Según testimonios de empleados, muchos fueron intimados a resolver su salida antes del 15 de mayo, bajo amenaza de ser despedidos sin causa. "Nos están empujando a renunciar, y nadie nos defiende. El sindicato ni siquiera aparece", expresó un trabajador que prefirió mantenerse en el anonimato por temor a represalias.
Las críticas apuntan a los directivos Karina Giordano y Héctor Pereira, acusados de liderar estas presiones, y también a Pedro Borgini, secretario de ATSA La Plata, por una supuesta connivencia con la empresa.

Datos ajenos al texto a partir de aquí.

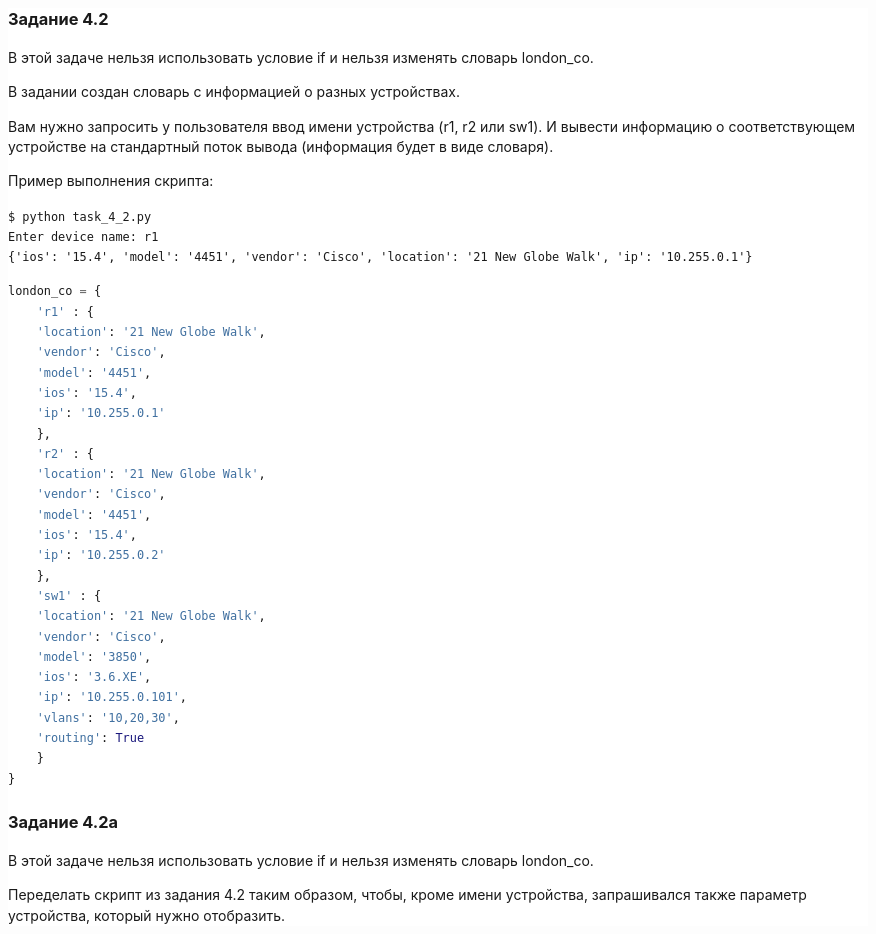 
### Задание 4.2

В этой задаче нельзя использовать условие if и нельзя изменять словарь london_co.

В задании создан словарь с информацией о разных устройствах.

Вам нужно запросить у пользователя ввод имени устройства (r1, r2 или sw1).
И вывести информацию о соответствующем устройстве на стандартный поток вывода
(информация будет в виде словаря).


Пример выполнения скрипта:
```
$ python task_4_2.py
Enter device name: r1
{'ios': '15.4', 'model': '4451', 'vendor': 'Cisco', 'location': '21 New Globe Walk', 'ip': '10.255.0.1'}
```


```python
london_co = {
    'r1' : {
    'location': '21 New Globe Walk',
    'vendor': 'Cisco',
    'model': '4451',
    'ios': '15.4',
    'ip': '10.255.0.1'
    },
    'r2' : {
    'location': '21 New Globe Walk',
    'vendor': 'Cisco',
    'model': '4451',
    'ios': '15.4',
    'ip': '10.255.0.2'
    },
    'sw1' : {
    'location': '21 New Globe Walk',
    'vendor': 'Cisco',
    'model': '3850',
    'ios': '3.6.XE',
    'ip': '10.255.0.101',
    'vlans': '10,20,30',
    'routing': True
    }
}
```

### Задание 4.2a

В этой задаче нельзя использовать условие if и нельзя изменять словарь london_co.

Переделать скрипт из задания 4.2 таким образом, чтобы,
кроме имени устройства, запрашивался также параметр устройства, который нужно отобразить.
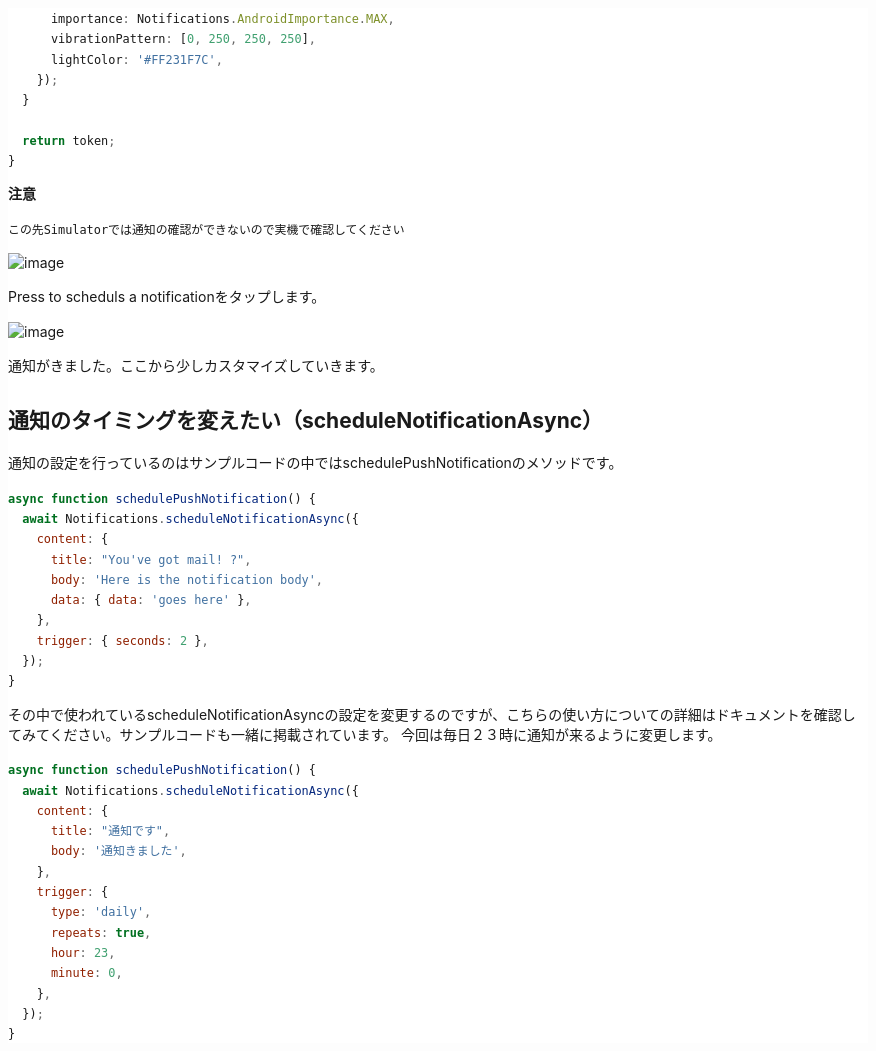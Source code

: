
 ```javascript
      importance: Notifications.AndroidImportance.MAX,
      vibrationPattern: [0, 250, 250, 250],
      lightColor: '#FF231F7C',
    });
  }

  return token;
}
```

**注意**

```html
この先Simulatorでは通知の確認ができないので実機で確認してください
```

![image](/img/blog/contents/2021/10/IMG_3694.jpg)

Press to scheduls a notificationをタップします。

![image](/img/blog/contents/2021/10/IMG_3695.jpg)

通知がきました。ここから少しカスタマイズしていきます。

## 通知のタイミングを変えたい（scheduleNotificationAsync）

通知の設定を行っているのはサンプルコードの中ではschedulePushNotificationのメソッドです。

```javascript
async function schedulePushNotification() {
  await Notifications.scheduleNotificationAsync({
    content: {
      title: "You've got mail! ?",
      body: 'Here is the notification body',
      data: { data: 'goes here' },
    },
    trigger: { seconds: 2 },
  });
}
```

その中で使われているscheduleNotificationAsyncの設定を変更するのですが、こちらの使い方についての詳細はドキュメントを確認してみてください。サンプルコードも一緒に掲載されています。
今回は毎日２３時に通知が来るように変更します。

```javascript
async function schedulePushNotification() {
  await Notifications.scheduleNotificationAsync({
    content: {
      title: "通知です",
      body: '通知きました',
    },
    trigger: {
      type: 'daily',
      repeats: true,
      hour: 23,
      minute: 0,
    },
  });
}
```
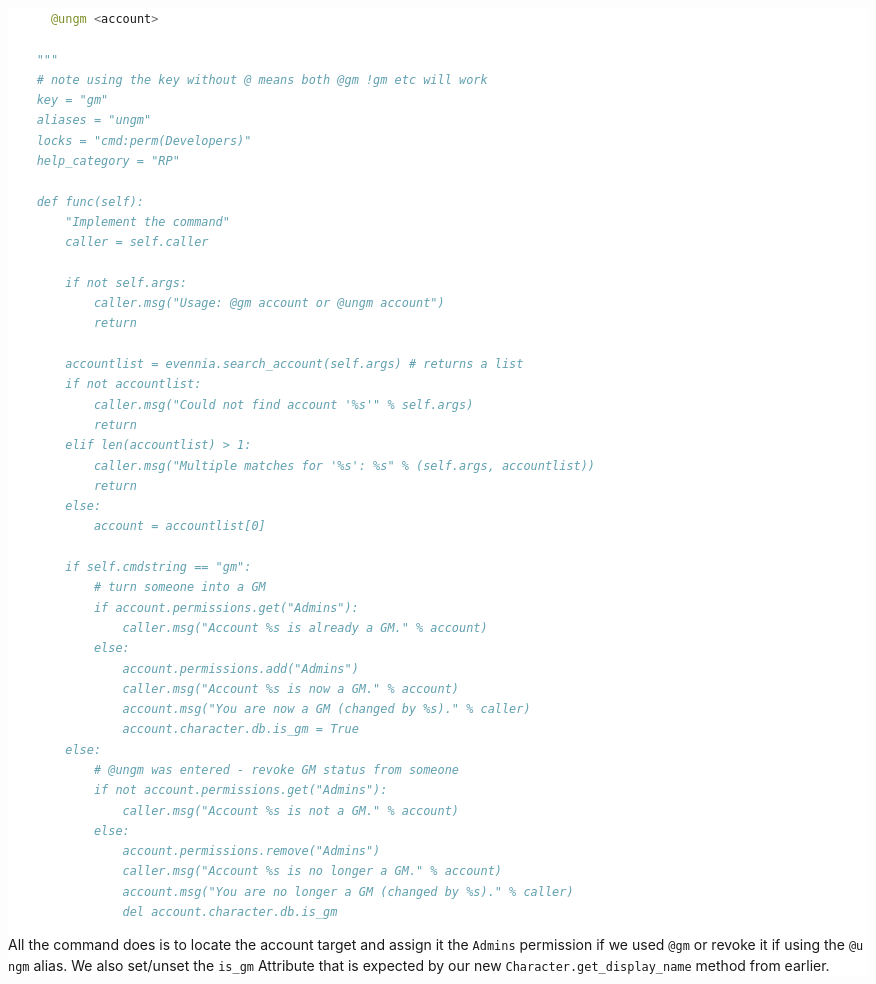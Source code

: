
 ```python
      @ungm <account>

    """
    # note using the key without @ means both @gm !gm etc will work
    key = "gm"
    aliases = "ungm"
    locks = "cmd:perm(Developers)"
    help_category = "RP"

    def func(self):
        "Implement the command"
        caller = self.caller

        if not self.args:
            caller.msg("Usage: @gm account or @ungm account")
            return

        accountlist = evennia.search_account(self.args) # returns a list
        if not accountlist:
            caller.msg("Could not find account '%s'" % self.args)
            return
        elif len(accountlist) > 1:
            caller.msg("Multiple matches for '%s': %s" % (self.args, accountlist))
            return
        else:
            account = accountlist[0]

        if self.cmdstring == "gm":
            # turn someone into a GM
            if account.permissions.get("Admins"):
                caller.msg("Account %s is already a GM." % account)
            else:
                account.permissions.add("Admins")
                caller.msg("Account %s is now a GM." % account)
                account.msg("You are now a GM (changed by %s)." % caller)
                account.character.db.is_gm = True
        else:
            # @ungm was entered - revoke GM status from someone
            if not account.permissions.get("Admins"):
                caller.msg("Account %s is not a GM." % account)
            else:
                account.permissions.remove("Admins")
                caller.msg("Account %s is no longer a GM." % account)
                account.msg("You are no longer a GM (changed by %s)." % caller)
                del account.character.db.is_gm

```

All the command does is to locate the account target and assign it the `Admins` permission if we used `@gm` or revoke it if using the `@ungm` alias. We also set/unset the `is_gm` Attribute that is expected by our new `Character.get_display_name` method from earlier.
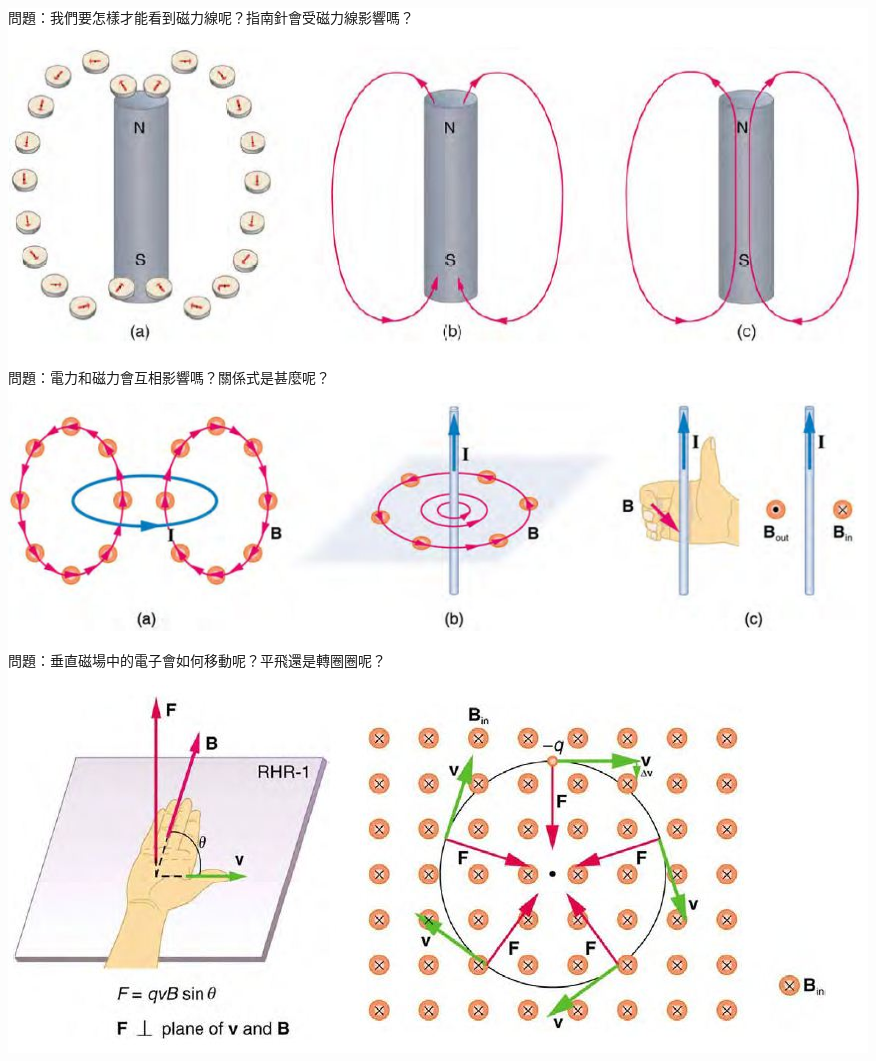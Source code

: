 問題：我們要怎樣才能看到磁力線呢？指南針會受磁力線影響嗎？

![圖、場線的畫法 12](./img/MagneticLine.jpg)

問題：電力和磁力會互相影響嗎？關係式是甚麼呢？

![圖、電與磁的關係](./img/ElectronicMagnetic.jpg)

問題：垂直磁場中的電子會如何移動呢？平飛還是轉圈圈呢？

![圖、磁場中的電子如何運動？](./img/einmagMove.jpg)
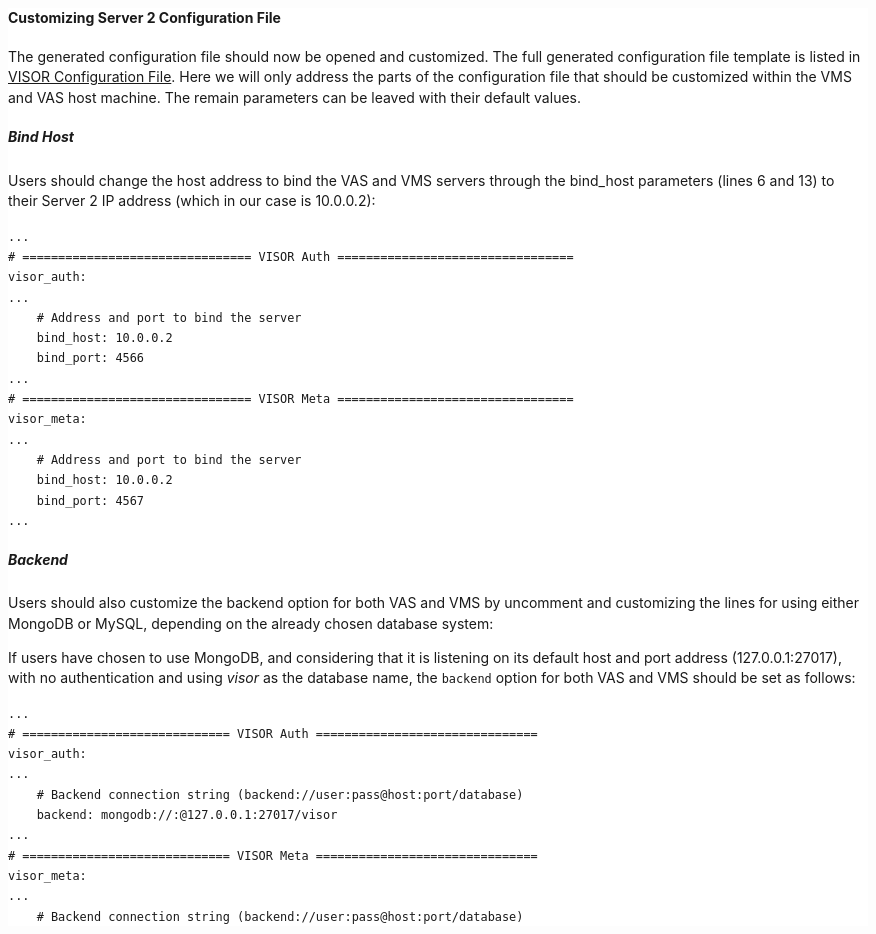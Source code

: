 #### Customizing Server 2 Configuration File
The generated configuration file should now be opened and customized. The full generated configuration file template is listed in [VISOR Configuration File](http://www.cvisor.org/file.CONFIGURATION_FILE.html).  Here we will only address the parts of the configuration file that should be customized within the VMS and VAS host machine. The remain parameters can be leaved with their default values.

##### Bind Host

Users should change the host address to bind the VAS and VMS servers through the bind_host parameters (lines 6 and 13) to their Server 2 IP address (which in our case is 10.0.0.2):

	...
	# ================================ VISOR Auth =================================
	visor_auth:
	...
	    # Address and port to bind the server
	    bind_host: 10.0.0.2
	    bind_port: 4566
	...
	# ================================ VISOR Meta =================================
	visor_meta:
	...
	    # Address and port to bind the server
	    bind_host: 10.0.0.2
	    bind_port: 4567
	...
	
##### Backend 

Users should also customize the backend option for both VAS and VMS by uncomment and customizing the lines for using either MongoDB or MySQL, depending on the already chosen database system:

If users have chosen to use MongoDB, and considering that it is listening on its default host and port address (127.0.0.1:27017), with no authentication and using _visor_ as the database name, the `backend` option for both VAS and VMS should be set as follows:

	...
	# ============================= VISOR Auth ===============================
	visor_auth:
	...
	    # Backend connection string (backend://user:pass@host:port/database)
	    backend: mongodb://:@127.0.0.1:27017/visor
	...
	# ============================= VISOR Meta ===============================
	visor_meta:
	...
	    # Backend connection string (backend://user:pass@host:port/database)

La situación se agrava al recordar el cierre total de la planta de City Bell, donde se aplicó la misma metodología de desvinculación masiva. "No queremos terminar igual. Queremos seguir trabajando, no ser desechados", afirman los empleados.
Hasta el momento, ni Laboratorios Bagó ni el sindicato ATSA La Plata han emitido declaraciones oficiales en respuesta a las denuncias. Los trabajadores exigen el cese inmediato de los despidos, condiciones laborales dignas y el respeto de sus derechos.
Cabe destacar que, en paralelo, Laboratorios Bagó anunció una inversión de $1.500 millones en la incorporación de tecnología y digitalización industrial para aumentar la productividad y la calidad de sus productos.
Sin embargo, los trabajadores denuncian que esta transformación se está llevando a cabo a costa de sus puestos de trabajo y sin el acompañamiento del sindicato que debería representarlos.
La situación en Laboratorios Bagó se suma a otros conflictos laborales en el país, donde los trabajadores enfrentan despidos, precarización laboral y falta de representación sindical efectiva.